Work to complete
Below is a block of entries; repeat exactly the lines starting at the line that contains "for the customer." and ending at the line that contains "# Conclusion", both included.

***** Data listing

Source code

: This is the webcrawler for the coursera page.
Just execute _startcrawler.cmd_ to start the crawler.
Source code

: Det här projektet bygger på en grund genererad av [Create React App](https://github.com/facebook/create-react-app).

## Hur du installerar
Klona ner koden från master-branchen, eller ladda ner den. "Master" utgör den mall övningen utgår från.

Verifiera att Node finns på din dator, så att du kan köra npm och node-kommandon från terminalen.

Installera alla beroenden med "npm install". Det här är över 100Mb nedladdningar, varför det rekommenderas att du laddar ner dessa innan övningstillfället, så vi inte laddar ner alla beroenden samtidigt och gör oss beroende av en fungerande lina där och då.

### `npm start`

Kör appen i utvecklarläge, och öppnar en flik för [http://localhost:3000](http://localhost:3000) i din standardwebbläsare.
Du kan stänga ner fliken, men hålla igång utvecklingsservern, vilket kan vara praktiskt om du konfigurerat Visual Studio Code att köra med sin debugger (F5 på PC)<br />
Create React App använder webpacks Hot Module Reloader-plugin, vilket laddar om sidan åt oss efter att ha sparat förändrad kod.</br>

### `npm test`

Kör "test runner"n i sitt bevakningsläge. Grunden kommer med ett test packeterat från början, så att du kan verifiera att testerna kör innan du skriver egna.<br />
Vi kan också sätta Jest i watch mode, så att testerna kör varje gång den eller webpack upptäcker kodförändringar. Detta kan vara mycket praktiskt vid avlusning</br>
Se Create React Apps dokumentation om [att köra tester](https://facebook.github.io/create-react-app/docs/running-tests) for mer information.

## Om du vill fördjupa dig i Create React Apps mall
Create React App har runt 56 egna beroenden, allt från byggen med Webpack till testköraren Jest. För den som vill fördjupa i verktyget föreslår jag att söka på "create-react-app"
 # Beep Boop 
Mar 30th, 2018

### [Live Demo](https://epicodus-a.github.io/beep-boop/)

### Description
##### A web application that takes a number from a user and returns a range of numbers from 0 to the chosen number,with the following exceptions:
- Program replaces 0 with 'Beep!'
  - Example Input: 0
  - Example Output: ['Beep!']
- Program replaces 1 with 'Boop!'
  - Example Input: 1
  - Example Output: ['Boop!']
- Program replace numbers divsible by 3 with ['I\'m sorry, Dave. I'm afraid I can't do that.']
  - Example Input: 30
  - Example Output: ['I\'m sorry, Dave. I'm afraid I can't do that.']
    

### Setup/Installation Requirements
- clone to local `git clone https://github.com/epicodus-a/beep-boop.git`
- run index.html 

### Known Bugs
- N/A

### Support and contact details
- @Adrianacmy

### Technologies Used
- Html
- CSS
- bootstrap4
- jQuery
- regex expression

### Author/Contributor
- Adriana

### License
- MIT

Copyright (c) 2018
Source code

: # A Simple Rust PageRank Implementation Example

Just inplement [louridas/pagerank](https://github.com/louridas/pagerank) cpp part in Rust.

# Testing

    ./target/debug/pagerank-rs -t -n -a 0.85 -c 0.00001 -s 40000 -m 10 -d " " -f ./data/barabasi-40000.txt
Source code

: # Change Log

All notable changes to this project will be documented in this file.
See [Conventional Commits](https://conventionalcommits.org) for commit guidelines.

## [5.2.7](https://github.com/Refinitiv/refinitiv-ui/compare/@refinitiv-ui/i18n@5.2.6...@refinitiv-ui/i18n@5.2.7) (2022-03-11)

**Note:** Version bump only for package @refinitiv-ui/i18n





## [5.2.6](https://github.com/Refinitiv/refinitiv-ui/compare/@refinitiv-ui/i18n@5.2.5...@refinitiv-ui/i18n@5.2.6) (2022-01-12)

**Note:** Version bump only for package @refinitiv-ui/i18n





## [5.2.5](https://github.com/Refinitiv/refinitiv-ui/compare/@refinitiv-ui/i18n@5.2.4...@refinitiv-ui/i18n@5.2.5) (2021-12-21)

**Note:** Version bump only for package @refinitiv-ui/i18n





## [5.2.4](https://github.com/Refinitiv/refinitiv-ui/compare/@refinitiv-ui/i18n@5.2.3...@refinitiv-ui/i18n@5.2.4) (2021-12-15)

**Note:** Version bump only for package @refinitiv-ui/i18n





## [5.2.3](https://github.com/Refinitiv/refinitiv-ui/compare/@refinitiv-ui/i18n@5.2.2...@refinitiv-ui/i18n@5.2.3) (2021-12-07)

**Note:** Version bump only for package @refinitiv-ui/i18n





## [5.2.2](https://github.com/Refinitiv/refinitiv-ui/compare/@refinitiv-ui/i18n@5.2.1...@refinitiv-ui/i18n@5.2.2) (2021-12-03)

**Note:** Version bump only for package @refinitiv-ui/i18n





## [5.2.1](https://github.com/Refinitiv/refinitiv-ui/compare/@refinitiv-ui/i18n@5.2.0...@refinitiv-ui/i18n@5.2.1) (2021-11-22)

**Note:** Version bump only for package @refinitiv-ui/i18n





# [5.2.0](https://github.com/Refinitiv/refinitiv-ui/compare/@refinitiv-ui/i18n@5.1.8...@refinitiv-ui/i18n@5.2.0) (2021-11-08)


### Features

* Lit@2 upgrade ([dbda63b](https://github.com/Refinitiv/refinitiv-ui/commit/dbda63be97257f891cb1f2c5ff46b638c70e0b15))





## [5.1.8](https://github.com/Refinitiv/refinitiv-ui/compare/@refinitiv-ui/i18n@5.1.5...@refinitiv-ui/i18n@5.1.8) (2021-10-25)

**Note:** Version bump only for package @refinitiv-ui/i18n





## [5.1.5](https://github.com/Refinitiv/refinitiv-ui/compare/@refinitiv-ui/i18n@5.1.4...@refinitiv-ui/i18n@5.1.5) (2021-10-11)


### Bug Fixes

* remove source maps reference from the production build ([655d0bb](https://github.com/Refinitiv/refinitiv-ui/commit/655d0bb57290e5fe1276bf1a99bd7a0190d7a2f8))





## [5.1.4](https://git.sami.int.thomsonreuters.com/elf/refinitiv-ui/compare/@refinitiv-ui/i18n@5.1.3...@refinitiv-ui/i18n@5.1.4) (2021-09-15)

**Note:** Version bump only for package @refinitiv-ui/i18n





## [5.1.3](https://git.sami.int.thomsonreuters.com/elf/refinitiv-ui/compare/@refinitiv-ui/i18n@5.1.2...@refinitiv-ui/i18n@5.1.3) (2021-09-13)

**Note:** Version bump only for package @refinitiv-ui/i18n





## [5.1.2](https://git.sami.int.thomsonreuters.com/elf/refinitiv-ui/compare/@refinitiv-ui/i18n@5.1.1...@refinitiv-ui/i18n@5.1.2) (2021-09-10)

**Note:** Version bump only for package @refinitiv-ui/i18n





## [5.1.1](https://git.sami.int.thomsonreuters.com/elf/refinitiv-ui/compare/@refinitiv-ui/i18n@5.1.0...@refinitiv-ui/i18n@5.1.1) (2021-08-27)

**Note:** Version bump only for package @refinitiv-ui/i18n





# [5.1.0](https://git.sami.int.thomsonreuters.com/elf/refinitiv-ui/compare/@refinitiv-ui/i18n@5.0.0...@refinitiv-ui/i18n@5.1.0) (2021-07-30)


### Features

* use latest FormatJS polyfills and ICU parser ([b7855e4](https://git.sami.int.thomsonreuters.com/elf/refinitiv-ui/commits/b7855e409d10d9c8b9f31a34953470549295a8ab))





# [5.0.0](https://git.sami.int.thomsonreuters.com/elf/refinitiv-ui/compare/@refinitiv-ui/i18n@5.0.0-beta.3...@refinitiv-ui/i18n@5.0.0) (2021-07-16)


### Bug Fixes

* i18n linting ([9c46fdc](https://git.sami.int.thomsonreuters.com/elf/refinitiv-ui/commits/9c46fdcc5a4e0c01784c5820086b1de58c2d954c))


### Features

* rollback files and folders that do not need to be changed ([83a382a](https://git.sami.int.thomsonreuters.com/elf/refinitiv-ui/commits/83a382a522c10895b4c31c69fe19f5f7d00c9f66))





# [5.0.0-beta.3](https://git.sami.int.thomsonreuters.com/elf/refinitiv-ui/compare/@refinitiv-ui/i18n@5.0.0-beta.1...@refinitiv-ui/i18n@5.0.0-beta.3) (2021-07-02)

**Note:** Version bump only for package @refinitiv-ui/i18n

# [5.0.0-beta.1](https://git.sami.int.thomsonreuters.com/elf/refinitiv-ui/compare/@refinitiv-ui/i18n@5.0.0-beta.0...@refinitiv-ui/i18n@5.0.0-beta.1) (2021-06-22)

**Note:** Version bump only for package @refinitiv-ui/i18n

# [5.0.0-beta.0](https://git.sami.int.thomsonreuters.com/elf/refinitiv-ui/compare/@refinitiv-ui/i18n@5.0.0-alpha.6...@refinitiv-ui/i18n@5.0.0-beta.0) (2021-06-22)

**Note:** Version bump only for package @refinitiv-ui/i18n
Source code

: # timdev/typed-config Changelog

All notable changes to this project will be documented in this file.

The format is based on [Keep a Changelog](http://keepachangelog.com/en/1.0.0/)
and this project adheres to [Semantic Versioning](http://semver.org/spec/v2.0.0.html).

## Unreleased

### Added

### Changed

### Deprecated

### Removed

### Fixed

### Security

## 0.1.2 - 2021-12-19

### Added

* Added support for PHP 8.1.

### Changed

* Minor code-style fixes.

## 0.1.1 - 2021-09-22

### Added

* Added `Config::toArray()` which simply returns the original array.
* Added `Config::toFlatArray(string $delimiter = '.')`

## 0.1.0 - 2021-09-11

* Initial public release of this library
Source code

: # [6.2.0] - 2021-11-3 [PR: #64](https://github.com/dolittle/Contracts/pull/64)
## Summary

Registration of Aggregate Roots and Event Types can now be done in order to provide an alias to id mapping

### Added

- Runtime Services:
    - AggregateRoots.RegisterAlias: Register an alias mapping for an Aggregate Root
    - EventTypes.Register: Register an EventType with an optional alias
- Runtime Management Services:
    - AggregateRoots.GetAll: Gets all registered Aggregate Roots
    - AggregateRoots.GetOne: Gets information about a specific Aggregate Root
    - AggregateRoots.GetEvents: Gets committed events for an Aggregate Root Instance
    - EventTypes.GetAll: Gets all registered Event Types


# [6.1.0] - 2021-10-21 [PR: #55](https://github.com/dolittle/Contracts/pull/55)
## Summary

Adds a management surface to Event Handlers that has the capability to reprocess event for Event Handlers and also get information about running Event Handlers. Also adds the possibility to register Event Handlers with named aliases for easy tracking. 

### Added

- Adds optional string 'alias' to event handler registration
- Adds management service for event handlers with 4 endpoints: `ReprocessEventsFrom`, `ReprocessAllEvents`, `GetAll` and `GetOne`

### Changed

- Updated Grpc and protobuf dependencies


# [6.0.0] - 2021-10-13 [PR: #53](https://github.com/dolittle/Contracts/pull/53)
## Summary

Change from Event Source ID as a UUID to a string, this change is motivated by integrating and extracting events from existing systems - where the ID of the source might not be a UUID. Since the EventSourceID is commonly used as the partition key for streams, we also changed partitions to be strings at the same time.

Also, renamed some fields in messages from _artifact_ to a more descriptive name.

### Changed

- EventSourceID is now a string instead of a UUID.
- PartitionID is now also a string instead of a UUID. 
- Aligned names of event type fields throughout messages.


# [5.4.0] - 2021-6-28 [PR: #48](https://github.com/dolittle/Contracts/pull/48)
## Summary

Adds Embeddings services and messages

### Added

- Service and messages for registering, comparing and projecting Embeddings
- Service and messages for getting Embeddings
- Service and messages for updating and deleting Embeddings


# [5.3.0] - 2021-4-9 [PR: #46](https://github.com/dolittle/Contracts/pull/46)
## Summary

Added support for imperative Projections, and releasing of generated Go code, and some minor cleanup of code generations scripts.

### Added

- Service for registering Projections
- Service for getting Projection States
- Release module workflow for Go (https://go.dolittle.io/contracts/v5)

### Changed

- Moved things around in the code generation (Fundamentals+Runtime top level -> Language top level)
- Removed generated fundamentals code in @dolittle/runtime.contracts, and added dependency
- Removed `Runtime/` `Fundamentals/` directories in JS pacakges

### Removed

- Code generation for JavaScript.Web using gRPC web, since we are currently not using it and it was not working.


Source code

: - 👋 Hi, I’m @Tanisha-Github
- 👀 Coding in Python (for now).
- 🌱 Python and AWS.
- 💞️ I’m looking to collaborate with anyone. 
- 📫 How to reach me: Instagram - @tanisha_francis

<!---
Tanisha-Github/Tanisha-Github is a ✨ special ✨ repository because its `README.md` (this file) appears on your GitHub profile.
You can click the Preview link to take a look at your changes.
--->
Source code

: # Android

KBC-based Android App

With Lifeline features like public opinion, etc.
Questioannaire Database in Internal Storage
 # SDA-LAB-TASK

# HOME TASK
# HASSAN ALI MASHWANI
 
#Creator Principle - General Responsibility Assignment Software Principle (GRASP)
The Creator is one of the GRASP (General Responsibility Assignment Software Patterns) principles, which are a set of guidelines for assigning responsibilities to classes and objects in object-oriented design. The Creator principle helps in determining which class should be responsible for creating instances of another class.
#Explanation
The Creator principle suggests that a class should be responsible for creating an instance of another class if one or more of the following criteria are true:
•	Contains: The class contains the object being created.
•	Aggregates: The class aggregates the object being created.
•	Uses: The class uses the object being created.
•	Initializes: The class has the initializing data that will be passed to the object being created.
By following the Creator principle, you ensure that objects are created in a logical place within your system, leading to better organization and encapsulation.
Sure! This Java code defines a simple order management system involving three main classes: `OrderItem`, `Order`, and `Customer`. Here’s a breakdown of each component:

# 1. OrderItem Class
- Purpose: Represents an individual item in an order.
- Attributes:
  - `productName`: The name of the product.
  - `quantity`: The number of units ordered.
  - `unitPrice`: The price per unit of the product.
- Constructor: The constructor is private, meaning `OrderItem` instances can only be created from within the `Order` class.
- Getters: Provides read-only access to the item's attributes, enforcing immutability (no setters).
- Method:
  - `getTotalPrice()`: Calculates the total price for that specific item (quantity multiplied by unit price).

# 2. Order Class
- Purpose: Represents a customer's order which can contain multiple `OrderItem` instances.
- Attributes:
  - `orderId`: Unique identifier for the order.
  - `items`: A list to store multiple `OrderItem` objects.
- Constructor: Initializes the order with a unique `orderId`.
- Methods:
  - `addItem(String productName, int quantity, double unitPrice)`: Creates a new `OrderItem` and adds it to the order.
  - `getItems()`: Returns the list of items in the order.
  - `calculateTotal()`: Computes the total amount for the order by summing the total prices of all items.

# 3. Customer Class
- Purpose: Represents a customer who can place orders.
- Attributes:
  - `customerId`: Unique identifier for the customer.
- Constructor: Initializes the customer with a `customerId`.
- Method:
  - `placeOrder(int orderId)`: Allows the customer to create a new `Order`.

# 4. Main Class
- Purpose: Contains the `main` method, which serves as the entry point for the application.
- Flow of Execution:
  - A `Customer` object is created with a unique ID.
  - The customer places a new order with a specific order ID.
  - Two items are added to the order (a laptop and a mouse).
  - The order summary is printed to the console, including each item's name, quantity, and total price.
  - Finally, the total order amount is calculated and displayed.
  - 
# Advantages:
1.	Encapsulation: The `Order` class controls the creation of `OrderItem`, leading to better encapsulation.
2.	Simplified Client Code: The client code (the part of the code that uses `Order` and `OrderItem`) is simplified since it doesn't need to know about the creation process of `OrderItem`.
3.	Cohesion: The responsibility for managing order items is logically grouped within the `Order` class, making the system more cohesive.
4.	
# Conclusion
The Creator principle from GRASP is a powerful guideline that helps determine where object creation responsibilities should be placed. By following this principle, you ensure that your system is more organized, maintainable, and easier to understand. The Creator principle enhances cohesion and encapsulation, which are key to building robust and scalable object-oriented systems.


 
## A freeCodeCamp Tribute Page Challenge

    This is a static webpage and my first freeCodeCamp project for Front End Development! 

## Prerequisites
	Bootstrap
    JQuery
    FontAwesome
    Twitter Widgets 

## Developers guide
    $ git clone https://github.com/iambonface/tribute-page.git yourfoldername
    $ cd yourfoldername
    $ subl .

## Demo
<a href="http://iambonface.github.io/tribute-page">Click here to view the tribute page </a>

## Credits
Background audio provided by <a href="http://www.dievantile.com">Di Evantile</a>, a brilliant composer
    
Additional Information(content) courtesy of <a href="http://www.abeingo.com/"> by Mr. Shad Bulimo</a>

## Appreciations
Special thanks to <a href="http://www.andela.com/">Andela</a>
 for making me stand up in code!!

**********

Written reply
  - `customerId`: Unique identifier for the customer.
- Constructor: Initializes the customer with a `customerId`.
- Method:
  - `placeOrder(int orderId)`: Allows the customer to create a new `Order`.

# 4. Main Class
- Purpose: Contains the `main` method, which serves as the entry point for the application.
- Flow of Execution:
  - A `Customer` object is created with a unique ID.
  - The customer places a new order with a specific order ID.
  - Two items are added to the order (a laptop and a mouse).
  - The order summary is printed to the console, including each item's name, quantity, and total price.
  - Finally, the total order amount is calculated and displayed.
  - 
# Advantages:
1.	Encapsulation: The `Order` class controls the creation of `OrderItem`, leading to better encapsulation.
2.	Simplified Client Code: The client code (the part of the code that uses `Order` and `OrderItem`) is simplified since it doesn't need to know about the creation process of `OrderItem`.
3.	Cohesion: The responsibility for managing order items is logically grouped within the `Order` class, making the system more cohesive.
4.	
# Conclusion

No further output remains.